**THE TASK**
Line by line, output the data that follows exactly as written.

Saved entries
((

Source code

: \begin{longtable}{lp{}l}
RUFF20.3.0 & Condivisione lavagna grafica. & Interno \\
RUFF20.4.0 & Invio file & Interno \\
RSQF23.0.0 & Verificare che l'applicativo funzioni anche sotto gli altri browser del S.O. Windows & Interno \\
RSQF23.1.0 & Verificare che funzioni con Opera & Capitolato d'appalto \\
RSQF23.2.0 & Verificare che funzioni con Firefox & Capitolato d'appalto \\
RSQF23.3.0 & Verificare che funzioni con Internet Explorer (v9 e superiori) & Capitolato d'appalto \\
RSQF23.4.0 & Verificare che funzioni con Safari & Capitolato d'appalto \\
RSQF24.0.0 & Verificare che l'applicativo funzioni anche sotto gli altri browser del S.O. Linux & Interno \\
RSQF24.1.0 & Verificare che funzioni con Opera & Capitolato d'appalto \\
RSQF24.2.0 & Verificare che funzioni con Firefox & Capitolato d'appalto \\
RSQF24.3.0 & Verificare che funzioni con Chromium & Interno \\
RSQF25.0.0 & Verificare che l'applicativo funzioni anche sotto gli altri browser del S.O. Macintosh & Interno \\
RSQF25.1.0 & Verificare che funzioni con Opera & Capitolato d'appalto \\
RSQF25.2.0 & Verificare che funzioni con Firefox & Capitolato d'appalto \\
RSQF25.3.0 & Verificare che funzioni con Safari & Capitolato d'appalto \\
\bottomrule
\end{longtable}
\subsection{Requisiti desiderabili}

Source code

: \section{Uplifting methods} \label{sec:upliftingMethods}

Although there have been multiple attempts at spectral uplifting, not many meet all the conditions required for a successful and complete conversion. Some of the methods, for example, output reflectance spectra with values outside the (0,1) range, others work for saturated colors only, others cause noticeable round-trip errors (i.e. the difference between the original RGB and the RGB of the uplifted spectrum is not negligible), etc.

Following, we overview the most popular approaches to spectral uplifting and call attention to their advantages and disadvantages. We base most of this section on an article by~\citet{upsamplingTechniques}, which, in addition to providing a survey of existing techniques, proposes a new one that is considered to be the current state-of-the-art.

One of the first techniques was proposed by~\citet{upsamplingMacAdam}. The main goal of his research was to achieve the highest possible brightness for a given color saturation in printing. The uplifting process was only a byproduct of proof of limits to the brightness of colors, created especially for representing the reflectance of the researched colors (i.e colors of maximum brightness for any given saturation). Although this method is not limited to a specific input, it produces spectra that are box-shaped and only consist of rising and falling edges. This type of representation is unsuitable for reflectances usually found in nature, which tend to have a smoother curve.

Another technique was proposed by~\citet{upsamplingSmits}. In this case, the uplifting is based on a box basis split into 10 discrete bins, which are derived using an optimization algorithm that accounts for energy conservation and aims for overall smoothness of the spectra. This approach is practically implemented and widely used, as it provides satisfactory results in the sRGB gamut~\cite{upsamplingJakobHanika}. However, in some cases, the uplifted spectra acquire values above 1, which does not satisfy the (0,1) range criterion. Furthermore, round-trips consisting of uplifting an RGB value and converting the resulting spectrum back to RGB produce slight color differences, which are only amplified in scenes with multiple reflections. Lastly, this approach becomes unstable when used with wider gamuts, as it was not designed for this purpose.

))

**FINISHED TASK**
Source code

: \begin{longtable}{lp{}l}
RUFF20.3.0 & Condivisione lavagna grafica. & Interno \\
RUFF20.4.0 & Invio file & Interno \\
RSQF23.0.0 & Verificare che l'applicativo funzioni anche sotto gli altri browser del S.O. Windows & Interno \\
RSQF23.1.0 & Verificare che funzioni con Opera & Capitolato d'appalto \\
RSQF23.2.0 & Verificare che funzioni con Firefox & Capitolato d'appalto \\
RSQF23.3.0 & Verificare che funzioni con Internet Explorer (v9 e superiori) & Capitolato d'appalto \\
RSQF23.4.0 & Verificare che funzioni con Safari & Capitolato d'appalto \\
RSQF24.0.0 & Verificare che l'applicativo funzioni anche sotto gli altri browser del S.O. Linux & Interno \\
RSQF24.1.0 & Verificare che funzioni con Opera & Capitolato d'appalto \\
RSQF24.2.0 & Verificare che funzioni con Firefox & Capitolato d'appalto \\
RSQF24.3.0 & Verificare che funzioni con Chromium & Interno \\
RSQF25.0.0 & Verificare che l'applicativo funzioni anche sotto gli altri browser del S.O. Macintosh & Interno \\
RSQF25.1.0 & Verificare che funzioni con Opera & Capitolato d'appalto \\
RSQF25.2.0 & Verificare che funzioni con Firefox & Capitolato d'appalto \\
RSQF25.3.0 & Verificare che funzioni con Safari & Capitolato d'appalto \\
\bottomrule
\end{longtable}
\subsection{Requisiti desiderabili}

Source code

: \section{Uplifting methods} \label{sec:upliftingMethods}

Although there have been multiple attempts at spectral uplifting, not many meet all the conditions required for a successful and complete conversion. Some of the methods, for example, output reflectance spectra with values outside the (0,1) range, others work for saturated colors only, others cause noticeable round-trip errors (i.e. the difference between the original RGB and the RGB of the uplifted spectrum is not negligible), etc.

Following, we overview the most popular approaches to spectral uplifting and call attention to their advantages and disadvantages. We base most of this section on an article by~\citet{upsamplingTechniques}, which, in addition to providing a survey of existing techniques, proposes a new one that is considered to be the current state-of-the-art.

One of the first techniques was proposed by~\citet{upsamplingMacAdam}. The main goal of his research was to achieve the highest possible brightness for a given color saturation in printing. The uplifting process was only a byproduct of proof of limits to the brightness of colors, created especially for representing the reflectance of the researched colors (i.e colors of maximum brightness for any given saturation). Although this method is not limited to a specific input, it produces spectra that are box-shaped and only consist of rising and falling edges. This type of representation is unsuitable for reflectances usually found in nature, which tend to have a smoother curve.

Another technique was proposed by~\citet{upsamplingSmits}. In this case, the uplifting is based on a box basis split into 10 discrete bins, which are derived using an optimization algorithm that accounts for energy conservation and aims for overall smoothness of the spectra. This approach is practically implemented and widely used, as it provides satisfactory results in the sRGB gamut~\cite{upsamplingJakobHanika}. However, in some cases, the uplifted spectra acquire values above 1, which does not satisfy the (0,1) range criterion. Furthermore, round-trips consisting of uplifting an RGB value and converting the resulting spectrum back to RGB produce slight color differences, which are only amplified in scenes with multiple reflections. Lastly, this approach becomes unstable when used with wider gamuts, as it was not designed for this purpose.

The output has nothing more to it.